Hello,
On Fri, 22 Sep 2017, Bin.Cheng wrote:
> This is updated patch for loop interchange with review suggestions
> resolved. Changes are:
> 1) It does more light weight checks like rectangle loop nest check
> earlier than before.
> 2) It checks profitability of interchange before data dependence
> computation.
> 3) It calls find_data_references_in_loop only once for a loop nest now.
> 4) Data dependence is open-computed so that we can skip instantly at
> unknown dependence.
> 5) It improves code generation in mapping induction variables for
> loop nest, as well as
> adding a simple dead code elimination pass.
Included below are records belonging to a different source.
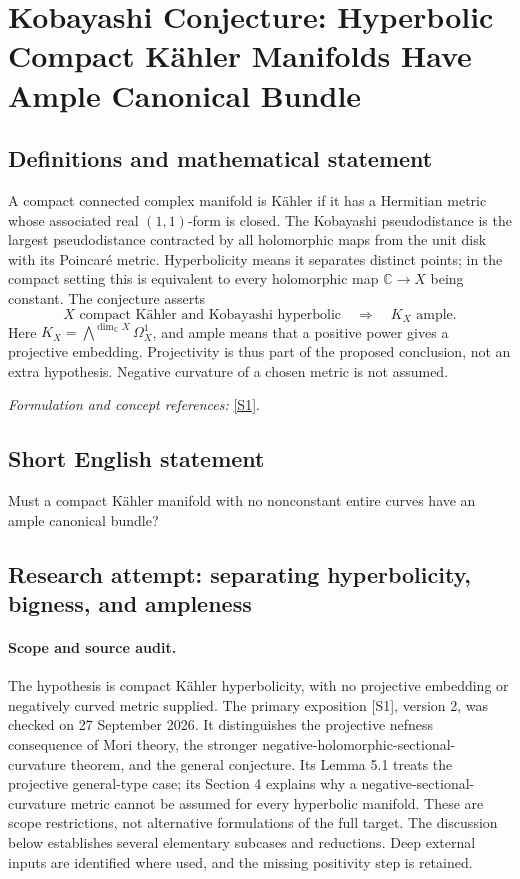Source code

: \documentclass[11pt]{article}
\begin{document}
\section*{\texorpdfstring{Kobayashi Conjecture: Hyperbolic Compact Kähler Manifolds Have Ample Canonical Bundle}{Kobayashi Conjecture: Hyperbolic Compact Kähler Manifolds Have Ample Canonical Bundle}}\label{30006887}
\subsection{Definitions and mathematical statement}
A compact connected complex manifold is K\"ahler if it has a Hermitian metric whose associated real $(1,1)$-form is closed. The Kobayashi pseudodistance is the largest pseudodistance contracted by all holomorphic maps from the unit disk with its Poincar\'e metric. Hyperbolicity means it separates distinct points; in the compact setting this is equivalent to every holomorphic map ${\mathbb{C}}\to X$ being constant. The conjecture asserts
\[
 X\text{ compact K\"ahler and Kobayashi hyperbolic}
 \quad\Longrightarrow\quad K_X\text{ ample}.
\]
Here $K_X=\bigwedge^{\dim_{{\mathbb{C}}} X}\Omega_X^1$, and ample means that a positive power gives a projective embedding. Projectivity is thus part of the proposed conclusion, not an extra hypothesis. Negative curvature of a chosen metric is not assumed.
\par\smallskip\textit{Formulation and concept references:} \href{https://arxiv.org/pdf/2011.11379}{[S1]}.

\subsection{Short English statement}
Must a compact K\"ahler manifold with no nonconstant entire curves have an ample canonical bundle?
\subsection{Research attempt: separating hyperbolicity, bigness, and ampleness}
\paragraph{Scope and source audit.}
The hypothesis is compact K\"ahler hyperbolicity, with no projective embedding or negatively curved metric supplied. The primary exposition [S1], version 2, was checked on 27 September 2026. It distinguishes the projective nefness consequence of Mori theory, the stronger negative-holomorphic-sectional-curvature theorem, and the general conjecture. Its Lemma 5.1 treats the projective general-type case; its Section 4 explains why a negative-sectional-curvature metric cannot be assumed for every hyperbolic manifold. These are scope restrictions, not alternative formulations of the full target. The discussion below establishes several elementary subcases and reductions. Deep external inputs are identified where used, and the missing positivity step is retained.
\end{document}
> 6) It changes magic constants into parameters.
So I have a couple comments/questions. Something stylistic:
> +class loop_cand
> +{
> +public:
> ...
> + friend class tree_loop_interchange;
> +private:
Just make this all public (and hence a struct, not class).
No need for friends in file local classes.
> +single_use_in_loop (tree var, struct loop *loop)
> ...
> + FOR_EACH_IMM_USE_FAST (use_p, iterator, var)
> + {
> + stmt = USE_STMT (use_p);
> ...
> + basic_block bb = gimple_bb (stmt);
> + gcc_assert (bb != NULL);
This pattern reoccurs often in your patch: you check for a bb associated
for a USE_STMT. Uses of SSA names always occur in basic blocks, no need
for checking.
Then, something about your handling of simple reductions:
> +void
> +loop_cand::classify_simple_reduction (reduction_p re)
> +{
> ...
> + /* Require memory references in producer and consumer are the same so
> + that we can undo reduction during interchange. */
> + if (re->init_ref && !operand_equal_p (re->init_ref, re->fini_ref, 0))
> + return;
Where is it checked that the undoing transformation is legal also
from a data dep point of view? Think code like this:
sum = X[i];
for (j ...)
sum += X[j];
X[i] = sum;
Moving the store into the inner loop isn't always correct and I don't seem
to find where the above situation is rejected.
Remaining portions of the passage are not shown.